Early initiation of direct anticoagulation after stroke in patients with atrial fibrillation

Abstract

Background and purpose

The safety of early initiation of anticoagulant therapy in patients with ischaemic stroke related to atrial fibrillation (AF) is unknown. We investigated the safety of early initiation of direct oral anticoagulants (DOACs), vitamin K antagonists (VKAs) or no anticoagulation.

Methods

This observational, retrospective, single-centre study included consecutive patients with recent (<4 weeks) ischaemic stroke and AF. The primary outcome was the rate of major (intracranial and extracranial) bleeding in patients on different treatment schemes, i.e.
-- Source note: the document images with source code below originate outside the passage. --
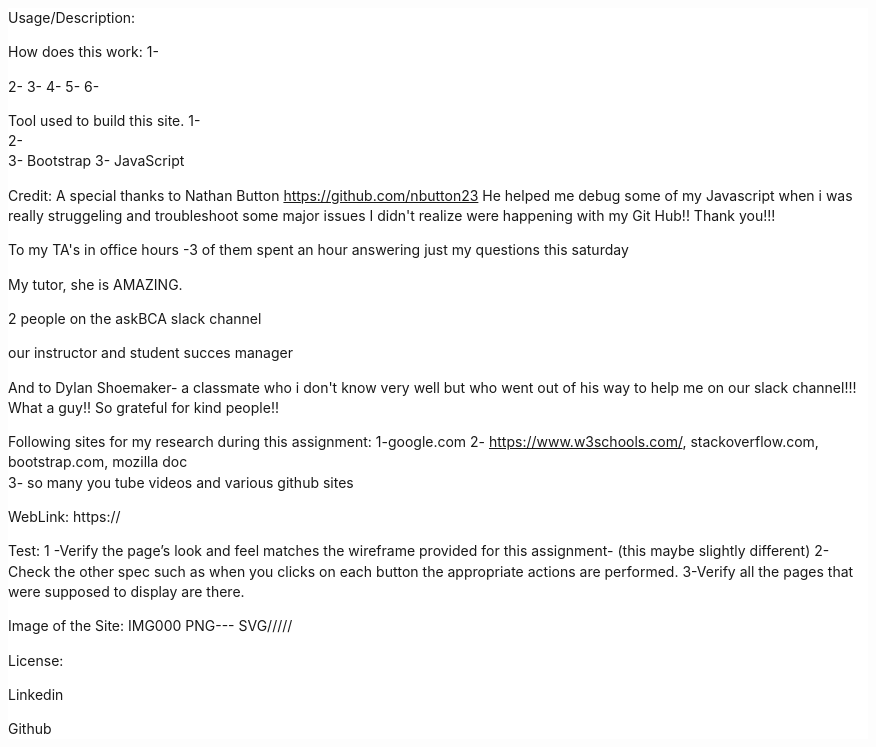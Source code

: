 
Usage/Description:

How does this work:
1-  

2- 
3- 
4- 
5- 
6- 

Tool used to build this site.
1-	 
2-	
3-  Bootstrap
3-	JavaScript 

Credit:
A special thanks to Nathan Button https://github.com/nbutton23 
He helped me debug some of my Javascript when i was really struggeling and troubleshoot some major issues I didn't realize were happening with my  Git Hub!! 
Thank you!!! 

To my TA's in office hours -3 of them spent an hour answering just my questions this saturday 

My tutor, she is AMAZING. 

2 people on the askBCA slack channel

our instructor and student succes manager

And to Dylan Shoemaker- a classmate who i don't know very well but who went out of his way to help me on our slack channel!!! 
What a guy!! So grateful for kind people!! 

Following sites for my  research  during this assignment:
1-google.com
2- https://www.w3schools.com/, stackoverflow.com, bootstrap.com, mozilla doc  
3- so many you tube videos and various github sites


WebLink:
https://


Test:
1 -Verify the page’s  look and feel matches the wireframe provided for this assignment- (this maybe slightly different) 
2- Check the other spec such as when you clicks on each button the appropriate actions are performed. 
3-Verify all the pages that were supposed to display are there. 

Image of the Site:
IMG000
PNG---
SVG/////

License:


Linkedin

Github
DOACs, VKAs and not anticoagulated. We also investigated the rate of ischaemic cerebrovascular events and mortality.

Results

We included 959 consecutive patients with AF and ischaemic stroke followed up for an average of 16.1 days after the index event. A total of 559 out of 959 patients (58.3%) were anticoagulated with either VKAs (n = 259) or DOACs (n = 300). Anticoagulation was started after a mean of 7 ± 9.4 days in the DOAC group and 11.9 ± 19.7 days in the VKA group. Early initiation of any anticoagulant was not associated with an increased risk of any major bleeding [odds ratio (OR), 0.49; 95% confidence intervals (CI), 0.21–1.16] and in particular of intracranial bleeding (OR, 0.47; 95% CI, 0.17–1.29; P = 0.143) compared with no anticoagulation. In contrast to VKAs (OR, 0.78; 95% CI, 0.28–2.13), treatment with DOACs (OR, 0.32; 95% CI, 0.10–0.96) reduced the rate of major bleeding compared with no anticoagulation. Early recurrences of ischaemic stroke did not differ significantly among the three groups.

Conclusions

Starting DOACs within a mean of 7 days after stroke appeared to be safe. Randomized controlled studies are needed to establish the added efficacy of starting anticoagulation early after stroke.